SOURCE MATERIAL
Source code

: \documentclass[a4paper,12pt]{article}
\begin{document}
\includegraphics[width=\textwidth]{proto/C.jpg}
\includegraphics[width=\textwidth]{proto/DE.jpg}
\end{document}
==
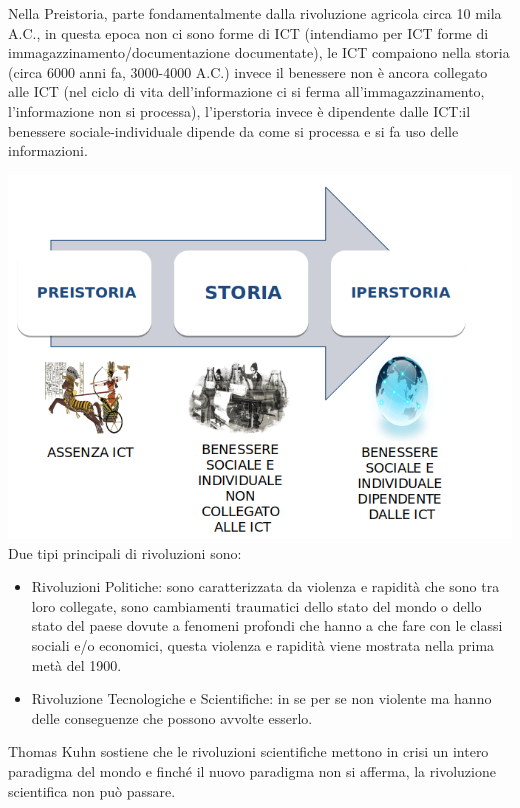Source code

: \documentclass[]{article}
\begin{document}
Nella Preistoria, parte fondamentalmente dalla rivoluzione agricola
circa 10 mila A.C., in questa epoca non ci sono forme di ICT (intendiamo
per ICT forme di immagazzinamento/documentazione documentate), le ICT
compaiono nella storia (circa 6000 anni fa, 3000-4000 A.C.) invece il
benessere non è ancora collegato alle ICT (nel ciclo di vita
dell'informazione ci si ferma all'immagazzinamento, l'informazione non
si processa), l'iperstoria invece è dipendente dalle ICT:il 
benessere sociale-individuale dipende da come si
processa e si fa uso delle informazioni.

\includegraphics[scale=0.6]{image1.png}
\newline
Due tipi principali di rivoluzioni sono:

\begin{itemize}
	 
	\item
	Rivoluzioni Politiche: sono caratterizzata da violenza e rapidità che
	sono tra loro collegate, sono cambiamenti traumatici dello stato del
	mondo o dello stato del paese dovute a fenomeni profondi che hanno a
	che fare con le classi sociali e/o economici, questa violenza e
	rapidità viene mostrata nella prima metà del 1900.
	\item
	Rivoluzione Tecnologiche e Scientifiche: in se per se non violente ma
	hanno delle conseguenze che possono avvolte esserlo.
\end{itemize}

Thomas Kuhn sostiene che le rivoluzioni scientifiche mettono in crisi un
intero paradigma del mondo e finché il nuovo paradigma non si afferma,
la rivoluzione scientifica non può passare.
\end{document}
==
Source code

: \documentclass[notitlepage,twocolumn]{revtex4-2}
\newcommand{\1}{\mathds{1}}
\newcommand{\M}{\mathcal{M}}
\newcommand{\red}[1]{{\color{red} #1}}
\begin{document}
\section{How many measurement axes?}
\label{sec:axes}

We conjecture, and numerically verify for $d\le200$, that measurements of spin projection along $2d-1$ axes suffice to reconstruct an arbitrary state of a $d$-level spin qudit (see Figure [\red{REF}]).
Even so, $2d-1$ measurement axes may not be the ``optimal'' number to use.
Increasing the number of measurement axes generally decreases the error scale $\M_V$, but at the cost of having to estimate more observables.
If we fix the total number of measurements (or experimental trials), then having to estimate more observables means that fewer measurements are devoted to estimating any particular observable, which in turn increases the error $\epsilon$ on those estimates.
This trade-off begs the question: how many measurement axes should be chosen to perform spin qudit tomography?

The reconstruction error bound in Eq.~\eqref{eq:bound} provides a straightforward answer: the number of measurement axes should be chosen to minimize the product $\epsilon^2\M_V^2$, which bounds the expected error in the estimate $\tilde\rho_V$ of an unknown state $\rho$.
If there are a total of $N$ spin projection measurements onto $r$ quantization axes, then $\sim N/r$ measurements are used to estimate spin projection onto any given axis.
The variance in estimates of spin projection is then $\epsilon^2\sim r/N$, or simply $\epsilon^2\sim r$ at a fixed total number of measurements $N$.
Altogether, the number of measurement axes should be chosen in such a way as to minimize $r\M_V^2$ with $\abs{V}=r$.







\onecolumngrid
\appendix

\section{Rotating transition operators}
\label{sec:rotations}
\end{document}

WORK TO COMPLETE
Locate the word "rapidità" in the records and collect each line it appears in.

YOUR SOLUTION
	Rivoluzioni Politiche: sono caratterizzata da violenza e rapidità che
	rapidità viene mostrata nella prima metà del 1900.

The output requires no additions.